MHB How to Solve a Log Equation with Different Bases?

[mathdad]

Solve the log equation

log_16 (3x-1)=log_4 (3x) + log_4 (0.5)

Can someone get me started?

The left side has base 16 and the right side base 4.

How is this done when two different bases are involved?

 

[Evgeny.Makarov]

By definition of logarithm, $\log_{16}x$ is the number $a$ such that $16^a=x$. Note that $16^a=(4^2)^a=4^{2a}$. Therefore, if $\log_{16}x=a$, then $\log_4x=2a=2\log_{16}x$.

 

[mathdad]

By definition of logarithm, $\log_{16}x$ is the number $a$ such that $16^a=x$. Note that $16^a=(4^2)^a=4^{2a}$. Therefore, if $\log_{16}x=a$, then $\log_4x=2a=2\log_{16}x$.

I don't get it.

 

[Evgeny.Makarov]

The quality of information you'll get as help is proportional to how much you reveal about what you understand, where the difficulty is for you and why.

 

[HallsofIvy]

Solve the log equation

log_16 (3x-1)=log_4 (3x) + log_4 (0.5)

Can someone get me started?

The left side has base 16 and the right side base 4.

How is this done when two different bases are involved?

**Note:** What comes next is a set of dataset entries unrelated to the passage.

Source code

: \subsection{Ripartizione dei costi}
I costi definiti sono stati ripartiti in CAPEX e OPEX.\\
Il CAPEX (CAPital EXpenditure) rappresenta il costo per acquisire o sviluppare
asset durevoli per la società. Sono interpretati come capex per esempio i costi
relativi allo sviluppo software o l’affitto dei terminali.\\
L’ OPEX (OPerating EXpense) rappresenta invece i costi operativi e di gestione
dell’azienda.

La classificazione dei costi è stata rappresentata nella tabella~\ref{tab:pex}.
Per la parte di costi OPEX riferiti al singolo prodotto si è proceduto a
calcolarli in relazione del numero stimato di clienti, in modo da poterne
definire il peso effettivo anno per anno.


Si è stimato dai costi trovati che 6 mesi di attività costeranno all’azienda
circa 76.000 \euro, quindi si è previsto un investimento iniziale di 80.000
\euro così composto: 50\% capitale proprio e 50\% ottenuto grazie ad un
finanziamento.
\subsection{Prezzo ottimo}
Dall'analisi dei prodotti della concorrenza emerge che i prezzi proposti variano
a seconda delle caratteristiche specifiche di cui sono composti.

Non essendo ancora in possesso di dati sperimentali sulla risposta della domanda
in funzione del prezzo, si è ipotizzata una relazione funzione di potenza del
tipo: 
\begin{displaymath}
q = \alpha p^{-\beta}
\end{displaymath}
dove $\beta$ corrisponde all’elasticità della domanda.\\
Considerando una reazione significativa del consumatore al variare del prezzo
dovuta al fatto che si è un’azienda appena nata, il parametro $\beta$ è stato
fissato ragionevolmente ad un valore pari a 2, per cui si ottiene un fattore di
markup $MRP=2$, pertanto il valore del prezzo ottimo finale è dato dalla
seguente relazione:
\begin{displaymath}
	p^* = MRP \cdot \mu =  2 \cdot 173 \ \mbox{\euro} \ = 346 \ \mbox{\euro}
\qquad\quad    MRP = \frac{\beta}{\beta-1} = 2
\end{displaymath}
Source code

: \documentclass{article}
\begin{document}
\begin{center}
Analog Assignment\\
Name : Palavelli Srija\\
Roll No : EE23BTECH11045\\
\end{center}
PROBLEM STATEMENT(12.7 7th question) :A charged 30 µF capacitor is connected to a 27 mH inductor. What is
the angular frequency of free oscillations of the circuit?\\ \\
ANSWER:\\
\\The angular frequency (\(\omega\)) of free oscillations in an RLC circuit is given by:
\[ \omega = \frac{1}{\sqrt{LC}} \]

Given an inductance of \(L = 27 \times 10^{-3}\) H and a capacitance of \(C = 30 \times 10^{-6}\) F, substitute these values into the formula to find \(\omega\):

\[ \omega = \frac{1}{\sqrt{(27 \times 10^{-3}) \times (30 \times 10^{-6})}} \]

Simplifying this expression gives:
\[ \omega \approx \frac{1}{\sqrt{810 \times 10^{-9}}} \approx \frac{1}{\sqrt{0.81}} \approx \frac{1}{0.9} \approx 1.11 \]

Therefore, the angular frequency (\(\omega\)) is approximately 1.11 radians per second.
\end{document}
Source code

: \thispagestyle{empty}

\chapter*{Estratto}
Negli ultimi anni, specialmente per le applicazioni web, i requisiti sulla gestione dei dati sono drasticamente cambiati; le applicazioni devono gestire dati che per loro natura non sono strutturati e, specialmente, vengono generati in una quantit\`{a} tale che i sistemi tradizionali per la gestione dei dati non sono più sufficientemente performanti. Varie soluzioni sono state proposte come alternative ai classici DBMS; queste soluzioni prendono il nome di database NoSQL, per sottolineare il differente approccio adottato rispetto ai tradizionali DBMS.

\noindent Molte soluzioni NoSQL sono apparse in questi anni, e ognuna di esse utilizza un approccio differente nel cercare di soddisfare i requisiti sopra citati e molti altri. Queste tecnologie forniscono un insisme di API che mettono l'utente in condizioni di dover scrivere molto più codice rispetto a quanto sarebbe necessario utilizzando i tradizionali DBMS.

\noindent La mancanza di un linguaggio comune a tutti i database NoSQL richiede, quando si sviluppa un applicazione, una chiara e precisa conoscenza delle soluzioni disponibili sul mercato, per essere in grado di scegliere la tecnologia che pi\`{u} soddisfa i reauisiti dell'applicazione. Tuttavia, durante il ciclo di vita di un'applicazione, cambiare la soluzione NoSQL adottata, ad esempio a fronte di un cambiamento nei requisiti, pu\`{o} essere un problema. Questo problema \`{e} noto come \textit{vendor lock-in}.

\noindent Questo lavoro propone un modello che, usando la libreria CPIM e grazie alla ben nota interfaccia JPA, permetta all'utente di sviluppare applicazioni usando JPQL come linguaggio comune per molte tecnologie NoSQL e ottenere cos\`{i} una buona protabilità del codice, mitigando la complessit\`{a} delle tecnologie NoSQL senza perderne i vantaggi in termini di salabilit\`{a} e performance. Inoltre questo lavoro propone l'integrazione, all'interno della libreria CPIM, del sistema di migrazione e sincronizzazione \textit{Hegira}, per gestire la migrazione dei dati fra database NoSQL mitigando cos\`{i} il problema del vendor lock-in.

Do you know what "log_16" means? In particular, do you know that, for any positive x, if y= log_16(x) then x= 16^y? Of course 16= 4^2 so x= (4^2)^y= 4^(2y).

Now, take the logarithm base 4: since x= 4^(2y), 2y= log_4(x) so y= (1/2) log_4(x).

You can replace "log_16(3x- 1)" with "(1/2)log_4(3x- 1)" and have the same base:
(1/2)log_4(3x-1)= log_4(3x)+ log_4(0.5).

Now use the laws of logarithms to solve for x.

 

[mathdad]

Thank you everyone.